I hope you all have a wonderful week!
This Christmas break has been one of the best we have ever had. Truly! There were no expectations, no hurrying to get somewhere, Mr. Bits had almost two whole weeks off and we were all together! The days were full of sitting or doing whatever came to mind. I think we have all been dreading the reality of today, but it was nice to get back into a groove. The kids started school today, and it actually went smoothly. No arguing about starting a routine. I think they secretly were excited to get back to a normal routine. I actually started cleaning my house and putting the decorations away. I am not putting all of them away since we celebrate through Epiphany, but I did want to get started. My urge to have a clean house was just too overwhelming. The tree will stay up through the weekend though. Part of my urge was due to the fact I have a small surgery on Friday. Nothing too huge to worry about, but I will be down at most a week, hopefully not even that long but we shall see. I want to make sure the house is in order so that no one has to worry about anything. Of course it includes the schedule for Mr. Bits to keep up with, and I know he will do great, but I think us mothers worry sometimes! It’s just that we know the schedule so well!
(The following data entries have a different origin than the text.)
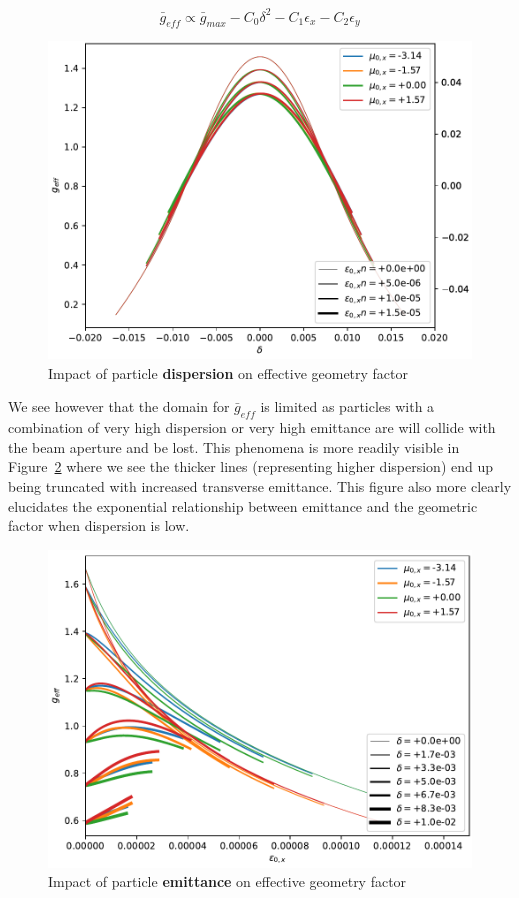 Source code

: $$\bar{g}_{eff} \propto \bar{g}_{max} - C_0\delta^2 - C_1\epsilon_x - C_2\epsilon_y$$

\begin{figure}
    \centering
    \includegraphics{figs/g_dispersion.pdf}
    \caption{Impact of particle \textbf{dispersion} on effective geometry factor}
    \label{fig:g_eff_dispersion}
\end{figure}

We see however that the domain for $\bar{g}_{eff}$ is limited as particles with a combination of very high dispersion or very high emittance are will collide with the beam aperture and be lost. This phenomena is more readily visible in Figure~\ref{fig:g_emittance} where we see the thicker lines (representing higher dispersion) end up being truncated with increased transverse emittance. This figure also more clearly elucidates the exponential relationship between emittance and the geometric factor when dispersion is low.

\begin{figure}
    \centering
    \includegraphics{figs/g_emittance.pdf}
    \caption{Impact of particle \textbf{emittance} on effective geometry factor}
    \label{fig:g_emittance}
\end{figure}


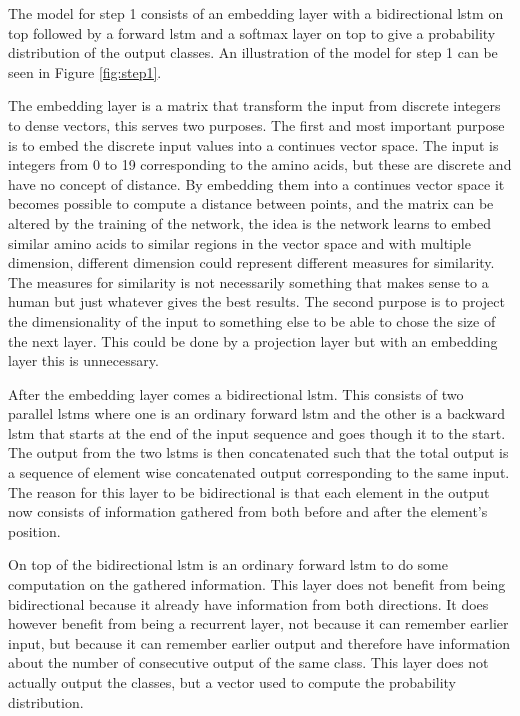 The model for step 1 consists of an embedding layer with a bidirectional \gls{lstm} on top followed by a
forward \gls{lstm} and a softmax layer on top to give a probability distribution of the output classes.
An illustration of the model for step 1 can be seen in Figure \ref{fig:step1}.

The embedding layer is a matrix that transform the input from discrete integers to dense vectors, 
this serves two purposes. The first and most important purpose is to embed the discrete input values 
into a continues vector space. The input is integers from 0 to 19 corresponding to the amino acids, but 
these are discrete and have no concept of distance. By embedding them into a continues vector space 
it becomes possible to compute a distance between points,
and the matrix can be altered by the training of the network, 
the idea is the network learns to embed similar amino acids to similar regions in the vector space
and with multiple dimension, different dimension could represent different measures for similarity. 
The measures for similarity is not necessarily something that makes sense to a human but just whatever 
gives the best results. The second purpose is to project the dimensionality of the input to something else 
to be able to chose the size of the next layer. This could be done by a projection layer but with an embedding 
layer this is unnecessary. 

After the embedding layer comes a bidirectional \gls{lstm}. This consists of two parallel \glspl{lstm} where 
one is an ordinary forward \gls{lstm} and the other is a backward \gls{lstm} that starts at the end of the 
input sequence and goes though it to the start. The output from the two \glspl{lstm} is then concatenated
such that the total output is a sequence of element wise concatenated output corresponding to the same input.
The reason for this layer to be bidirectional is that each element in the output now consists of information
gathered from both before and after the element's position. 

On top of the bidirectional \gls{lstm} is an ordinary forward \gls{lstm} to do some computation on the
gathered information. This layer does not benefit from being bidirectional because it already have 
information from both directions. It does however benefit from being a recurrent layer, not 
because it can remember earlier input, but because it can remember earlier output and therefore have
information about the number of consecutive output of the same class. This layer does not actually 
output the classes, but a vector used to compute the probability distribution.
Thought a great deal about my new mantra today. How have I given of myself this day? I realized that on a daily basis we give so much of ourselves that we forget to really see it. Making sure to devote my attention to the kids when they are wanting to show me something. It sounds small, but it is so tremendously huge! I cannot forget to do this and truly be in the moment or I will miss out on so very much! A small thing given of myself this day. The dinner put on the table, the toilet that was cleaned, the homework that was helped with. All of this may not seem like much, but it is my way of giving and I am thankful for the opportunity. I also thought about how giving of myself means that I must take care of myself, and so here I sit in a quiet space journaling about the day. Therapy for my soul, and peace that is needed. This moment of remembering to savor and be grateful for the gifts that were given to me this day. What a journey!
Peace to you all this night, and thank you for reading!